» What is expected
If a line in the following entries holds the string "goto", include it in the tally. State the total and nothing further.

» Exercise material
-=-=-=-=-

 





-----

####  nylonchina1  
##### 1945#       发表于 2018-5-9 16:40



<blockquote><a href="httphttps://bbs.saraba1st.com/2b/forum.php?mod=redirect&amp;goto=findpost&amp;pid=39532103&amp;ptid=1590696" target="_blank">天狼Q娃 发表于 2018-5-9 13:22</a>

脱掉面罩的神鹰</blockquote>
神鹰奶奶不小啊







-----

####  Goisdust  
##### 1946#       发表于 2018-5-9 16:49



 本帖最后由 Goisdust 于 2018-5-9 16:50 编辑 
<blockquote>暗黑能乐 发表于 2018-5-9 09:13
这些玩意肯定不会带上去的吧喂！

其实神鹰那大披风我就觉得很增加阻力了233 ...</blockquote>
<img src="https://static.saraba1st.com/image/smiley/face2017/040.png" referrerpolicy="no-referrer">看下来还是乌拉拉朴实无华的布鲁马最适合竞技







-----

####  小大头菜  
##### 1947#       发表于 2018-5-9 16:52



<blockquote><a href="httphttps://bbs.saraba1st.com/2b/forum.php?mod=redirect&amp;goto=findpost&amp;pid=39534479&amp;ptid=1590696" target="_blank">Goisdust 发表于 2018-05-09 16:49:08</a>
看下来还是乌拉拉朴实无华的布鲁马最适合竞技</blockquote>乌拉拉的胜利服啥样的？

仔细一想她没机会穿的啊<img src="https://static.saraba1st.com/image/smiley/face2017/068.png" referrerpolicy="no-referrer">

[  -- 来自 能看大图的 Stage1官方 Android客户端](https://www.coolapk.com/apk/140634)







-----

-=-=-=-=-

» Answer to this exercise
2